YOUR OBJECTIVE >>
Which lines of the records below contain the string "begin"? Report each of them.

THE INPUT >>
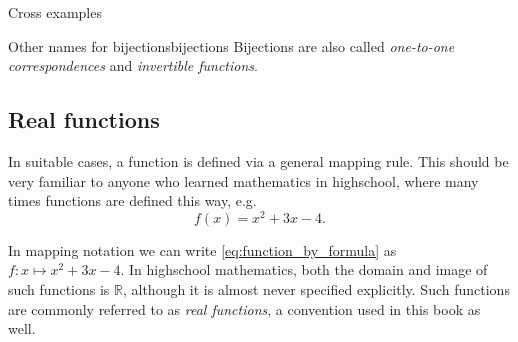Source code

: \begin{example}{Cross examples}{}
\end{example}

\vspace{2em}
\begin{note}{Other names for bijections}{bijections}
	Bijections are also called \emph{one-to-one correspondences} and \emph{invertible functions}.
\end{note}

\subsection{Real functions}
In suitable cases, a function is defined via a general mapping rule. This should be very familiar to anyone who learned mathematics in highschool, where many times functions are defined this way, e.g.
\begin{equation}
	f(x) = x^{2}+3x-4.
	\label{eq:function_by_formula}
\end{equation}

In mapping notation we can write \autoref{eq:function_by_formula} as $f:x\mapsto x^{2}+3x-4$. In highschool mathematics, both the domain and image of such functions is $\mathbb{R}$, although it is almost never specified explicitly. Such functions are commonly referred to as \emph{real functions}, a convention used in this book as well.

FINISHED TASK >>
: \begin{example}{Cross examples}{}
\begin{note}{Other names for bijections}{bijections}
\begin{equation}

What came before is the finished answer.